Set down the full data below exactly as given, please.
== STORED DATA ==
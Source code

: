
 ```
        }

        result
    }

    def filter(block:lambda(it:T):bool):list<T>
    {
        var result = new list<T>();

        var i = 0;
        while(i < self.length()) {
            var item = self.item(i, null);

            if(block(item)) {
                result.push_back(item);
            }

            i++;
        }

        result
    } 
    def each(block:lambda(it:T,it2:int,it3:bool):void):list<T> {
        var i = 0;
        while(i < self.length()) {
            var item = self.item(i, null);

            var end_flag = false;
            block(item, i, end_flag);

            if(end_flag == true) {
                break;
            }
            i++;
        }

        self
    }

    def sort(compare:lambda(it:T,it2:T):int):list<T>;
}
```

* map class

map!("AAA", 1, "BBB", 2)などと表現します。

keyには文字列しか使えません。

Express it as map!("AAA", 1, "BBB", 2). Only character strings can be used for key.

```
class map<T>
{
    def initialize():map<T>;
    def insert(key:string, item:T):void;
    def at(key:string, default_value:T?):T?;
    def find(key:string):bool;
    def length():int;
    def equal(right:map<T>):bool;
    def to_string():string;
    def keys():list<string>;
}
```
===
# SOLUTION FOR THIS TASK
Source code

:
 ```
        }

        result
    }

    def filter(block:lambda(it:T):bool):list<T>
    {
        var result = new list<T>();

        var i = 0;
        while(i < self.length()) {
            var item = self.item(i, null);

            if(block(item)) {
                result.push_back(item);
            }

            i++;
        }

        result
    } 
    def each(block:lambda(it:T,it2:int,it3:bool):void):list<T> {
        var i = 0;
        while(i < self.length()) {
            var item = self.item(i, null);

            var end_flag = false;
            block(item, i, end_flag);

            if(end_flag == true) {
                break;
            }
            i++;
        }

        self
    }

    def sort(compare:lambda(it:T,it2:T):int):list<T>;
}
```

* map class

map!("AAA", 1, "BBB", 2)などと表現します。

keyには文字列しか使えません。

Express it as map!("AAA", 1, "BBB", 2). Only character strings can be used for key.

```
class map<T>
{
    def initialize():map<T>;
    def insert(key:string, item:T):void;
    def at(key:string, default_value:T?):T?;
    def find(key:string):bool;
    def length():int;
    def equal(right:map<T>):bool;
    def to_string():string;
    def keys():list<string>;
}
```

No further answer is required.